• **Available records**:
#####

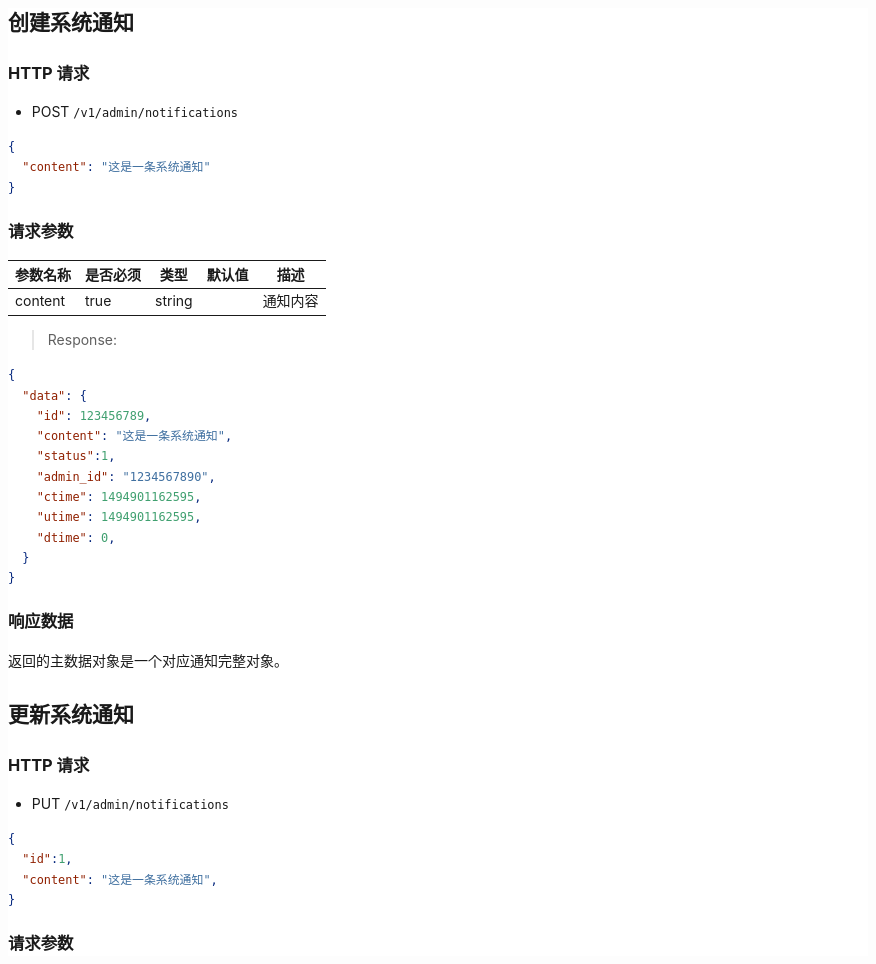## 创建系统通知

### HTTP 请求

- POST `/v1/admin/notifications`

```json
{
  "content": "这是一条系统通知"
}
```

### 请求参数

| 参数名称   | 是否必须 | 类型   | 默认值 | 描述 
| --------- | ------- | ------ | ------ | -----------
| content   | true    | string |        | 通知内容

> Response:

```json
{  
  "data": {
    "id": 123456789,
    "content": "这是一条系统通知",
	"status":1,
    "admin_id": "1234567890",
    "ctime": 1494901162595,
    "utime": 1494901162595,
    "dtime": 0,
  }
}
```

### 响应数据
返回的主数据对象是一个对应通知完整对象。

## 更新系统通知

### HTTP 请求

- PUT `/v1/admin/notifications`

```json
{
  "id":1,
  "content": "这是一条系统通知",
}
```

### 请求参数
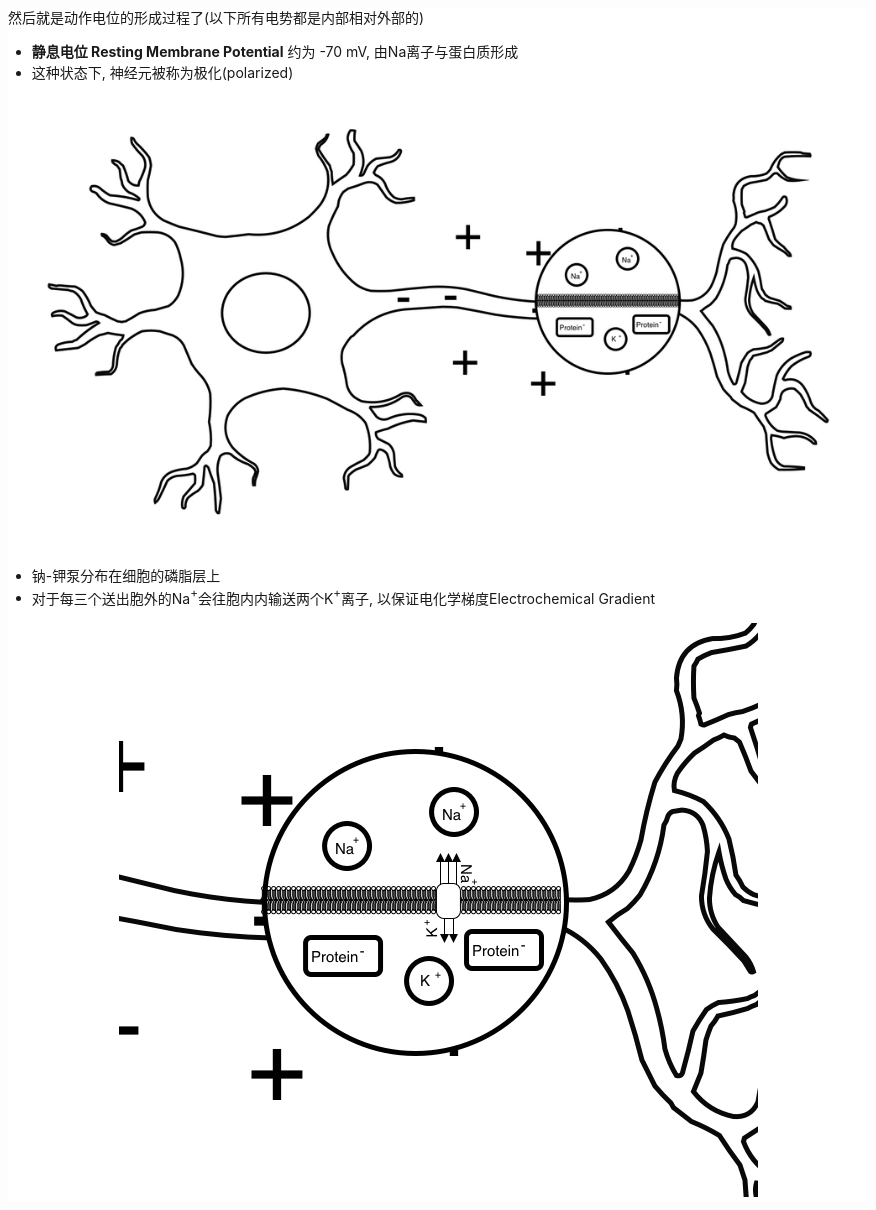 然后就是动作电位的形成过程了(以下所有电势都是内部相对外部的)
- **静息电位 Resting Membrane Potential** 约为 -70 mV, 由Na离子与蛋白质形成
- 这种状态下, 神经元被称为极化(polarized)
<center><img src="/assets/brainbee/Neuron-BeforeAction.webp"/></center>

- 钠-钾泵分布在细胞的磷脂层上
- 对于每三个送出胞外的Na$^+$会往胞内内输送两个K$^+$离子, 以保证电化学梯度Electrochemical Gradient

<center><img src="/assets/brainbee/Neuron-NaK-Pump.webp"/></center>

#####

• **Your assignment**:
Could you state the number of lines above in which the word "这是一条系统通知" appears? Give that number by itself.

• **Task answer**:
3